__Work item__
The expected result is the material below, reproduced exactly from its first line through the line containing "Relational Vs MongoDB**".

__Records to use__

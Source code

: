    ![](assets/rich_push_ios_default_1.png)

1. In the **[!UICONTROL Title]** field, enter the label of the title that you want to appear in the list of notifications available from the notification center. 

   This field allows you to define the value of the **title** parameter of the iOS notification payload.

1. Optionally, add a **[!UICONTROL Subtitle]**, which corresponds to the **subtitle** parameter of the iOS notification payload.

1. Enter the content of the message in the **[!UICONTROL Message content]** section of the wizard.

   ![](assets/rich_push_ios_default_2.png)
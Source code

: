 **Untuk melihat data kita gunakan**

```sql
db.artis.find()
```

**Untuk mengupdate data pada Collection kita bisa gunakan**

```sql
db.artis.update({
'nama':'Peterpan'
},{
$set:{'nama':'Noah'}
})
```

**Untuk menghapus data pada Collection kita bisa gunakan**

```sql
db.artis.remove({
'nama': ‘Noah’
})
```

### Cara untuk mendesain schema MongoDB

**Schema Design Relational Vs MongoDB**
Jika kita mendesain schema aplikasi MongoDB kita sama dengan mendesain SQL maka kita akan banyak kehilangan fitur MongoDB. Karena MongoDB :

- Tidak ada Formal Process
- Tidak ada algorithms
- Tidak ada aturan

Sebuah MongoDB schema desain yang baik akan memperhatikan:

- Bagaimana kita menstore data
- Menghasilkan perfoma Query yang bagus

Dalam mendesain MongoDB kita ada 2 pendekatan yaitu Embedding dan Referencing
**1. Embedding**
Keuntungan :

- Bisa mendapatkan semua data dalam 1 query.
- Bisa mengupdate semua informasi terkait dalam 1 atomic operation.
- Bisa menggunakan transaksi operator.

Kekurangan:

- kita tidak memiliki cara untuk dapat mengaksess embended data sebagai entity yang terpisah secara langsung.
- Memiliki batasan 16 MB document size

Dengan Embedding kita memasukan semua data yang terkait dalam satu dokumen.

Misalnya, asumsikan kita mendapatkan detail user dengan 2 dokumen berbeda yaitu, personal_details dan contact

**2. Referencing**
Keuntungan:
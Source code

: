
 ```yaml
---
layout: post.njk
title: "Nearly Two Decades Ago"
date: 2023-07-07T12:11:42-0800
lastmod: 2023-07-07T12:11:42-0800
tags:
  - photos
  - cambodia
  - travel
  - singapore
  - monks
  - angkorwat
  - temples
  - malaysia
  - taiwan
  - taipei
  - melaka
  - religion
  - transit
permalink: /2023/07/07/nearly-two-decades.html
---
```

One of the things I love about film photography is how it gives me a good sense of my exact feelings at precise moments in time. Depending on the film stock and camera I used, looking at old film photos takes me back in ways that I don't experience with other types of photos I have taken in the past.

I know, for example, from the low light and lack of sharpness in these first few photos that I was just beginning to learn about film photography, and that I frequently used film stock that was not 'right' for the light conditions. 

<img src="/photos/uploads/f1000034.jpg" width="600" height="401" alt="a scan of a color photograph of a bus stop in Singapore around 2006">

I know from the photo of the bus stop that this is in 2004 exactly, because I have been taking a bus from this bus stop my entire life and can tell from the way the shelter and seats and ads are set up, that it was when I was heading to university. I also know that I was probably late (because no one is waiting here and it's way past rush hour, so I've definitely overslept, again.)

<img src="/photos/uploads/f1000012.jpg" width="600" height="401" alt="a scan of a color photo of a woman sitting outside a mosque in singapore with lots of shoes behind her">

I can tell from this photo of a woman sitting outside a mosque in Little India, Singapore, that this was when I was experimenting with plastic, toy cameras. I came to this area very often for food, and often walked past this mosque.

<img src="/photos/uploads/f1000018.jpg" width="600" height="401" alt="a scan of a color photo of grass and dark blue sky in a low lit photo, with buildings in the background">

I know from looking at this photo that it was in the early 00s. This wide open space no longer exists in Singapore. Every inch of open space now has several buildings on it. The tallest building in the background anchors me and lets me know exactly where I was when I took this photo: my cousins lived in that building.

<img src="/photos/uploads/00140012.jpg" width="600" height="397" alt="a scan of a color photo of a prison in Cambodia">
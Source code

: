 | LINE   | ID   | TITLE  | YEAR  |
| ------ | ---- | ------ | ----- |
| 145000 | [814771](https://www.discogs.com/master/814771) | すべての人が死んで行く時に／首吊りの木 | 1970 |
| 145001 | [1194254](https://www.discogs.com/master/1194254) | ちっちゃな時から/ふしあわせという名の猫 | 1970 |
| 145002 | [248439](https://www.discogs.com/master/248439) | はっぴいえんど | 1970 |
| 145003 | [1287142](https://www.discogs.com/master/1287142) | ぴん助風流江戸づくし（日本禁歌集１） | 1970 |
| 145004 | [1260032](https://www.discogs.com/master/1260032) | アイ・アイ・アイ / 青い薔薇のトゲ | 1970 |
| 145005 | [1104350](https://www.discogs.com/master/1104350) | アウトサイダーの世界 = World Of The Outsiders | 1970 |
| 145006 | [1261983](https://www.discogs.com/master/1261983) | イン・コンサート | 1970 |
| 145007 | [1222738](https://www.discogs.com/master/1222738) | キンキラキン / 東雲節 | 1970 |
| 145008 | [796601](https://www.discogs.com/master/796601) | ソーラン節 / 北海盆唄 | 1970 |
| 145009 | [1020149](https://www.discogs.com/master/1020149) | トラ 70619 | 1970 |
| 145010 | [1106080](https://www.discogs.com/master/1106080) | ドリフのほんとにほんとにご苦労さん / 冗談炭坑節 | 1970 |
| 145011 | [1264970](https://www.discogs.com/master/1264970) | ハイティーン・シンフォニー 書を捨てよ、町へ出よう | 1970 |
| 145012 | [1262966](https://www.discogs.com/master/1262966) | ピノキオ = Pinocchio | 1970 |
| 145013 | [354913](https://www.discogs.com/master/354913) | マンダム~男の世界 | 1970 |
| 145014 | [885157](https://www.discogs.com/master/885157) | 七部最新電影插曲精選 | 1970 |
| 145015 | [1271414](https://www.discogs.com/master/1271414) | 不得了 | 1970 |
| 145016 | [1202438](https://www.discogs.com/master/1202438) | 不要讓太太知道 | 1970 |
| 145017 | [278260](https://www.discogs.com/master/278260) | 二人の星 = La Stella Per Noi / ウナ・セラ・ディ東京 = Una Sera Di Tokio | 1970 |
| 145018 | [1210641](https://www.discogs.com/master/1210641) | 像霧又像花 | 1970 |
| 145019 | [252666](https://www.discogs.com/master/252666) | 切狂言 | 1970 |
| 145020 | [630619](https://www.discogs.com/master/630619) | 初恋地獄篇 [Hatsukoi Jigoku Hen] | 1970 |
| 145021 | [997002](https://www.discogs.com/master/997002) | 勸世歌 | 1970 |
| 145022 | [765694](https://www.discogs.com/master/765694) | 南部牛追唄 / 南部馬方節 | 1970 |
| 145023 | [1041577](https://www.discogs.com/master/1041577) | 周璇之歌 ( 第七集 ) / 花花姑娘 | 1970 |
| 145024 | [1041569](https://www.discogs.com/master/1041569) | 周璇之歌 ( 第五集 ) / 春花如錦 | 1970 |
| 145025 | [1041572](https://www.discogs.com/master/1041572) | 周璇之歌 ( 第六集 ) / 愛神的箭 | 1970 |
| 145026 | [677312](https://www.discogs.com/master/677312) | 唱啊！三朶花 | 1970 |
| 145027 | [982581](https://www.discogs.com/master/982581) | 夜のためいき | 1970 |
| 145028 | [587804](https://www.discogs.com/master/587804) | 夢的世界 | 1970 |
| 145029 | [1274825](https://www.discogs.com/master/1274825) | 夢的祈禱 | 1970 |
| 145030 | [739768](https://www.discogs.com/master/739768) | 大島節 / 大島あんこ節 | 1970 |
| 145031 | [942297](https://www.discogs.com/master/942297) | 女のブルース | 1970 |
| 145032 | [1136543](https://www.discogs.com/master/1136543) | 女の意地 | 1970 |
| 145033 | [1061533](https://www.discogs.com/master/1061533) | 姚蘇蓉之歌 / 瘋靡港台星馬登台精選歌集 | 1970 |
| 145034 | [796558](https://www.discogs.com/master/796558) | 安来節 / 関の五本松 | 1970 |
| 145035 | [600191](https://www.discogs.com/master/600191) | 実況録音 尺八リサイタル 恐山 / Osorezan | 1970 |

__The completed task__
Source code

:    ![](assets/rich_push_ios_default_1.png)

1. In the **[!UICONTROL Title]** field, enter the label of the title that you want to appear in the list of notifications available from the notification center. 

   This field allows you to define the value of the **title** parameter of the iOS notification payload.

1. Optionally, add a **[!UICONTROL Subtitle]**, which corresponds to the **subtitle** parameter of the iOS notification payload.

1. Enter the content of the message in the **[!UICONTROL Message content]** section of the wizard.

   ![](assets/rich_push_ios_default_2.png)
Source code

: **Untuk melihat data kita gunakan**

```sql
db.artis.find()
```

**Untuk mengupdate data pada Collection kita bisa gunakan**

```sql
db.artis.update({
'nama':'Peterpan'
},{
$set:{'nama':'Noah'}
})
```

**Untuk menghapus data pada Collection kita bisa gunakan**

```sql
db.artis.remove({
'nama': ‘Noah’
})
```

### Cara untuk mendesain schema MongoDB

**Schema Design Relational Vs MongoDB**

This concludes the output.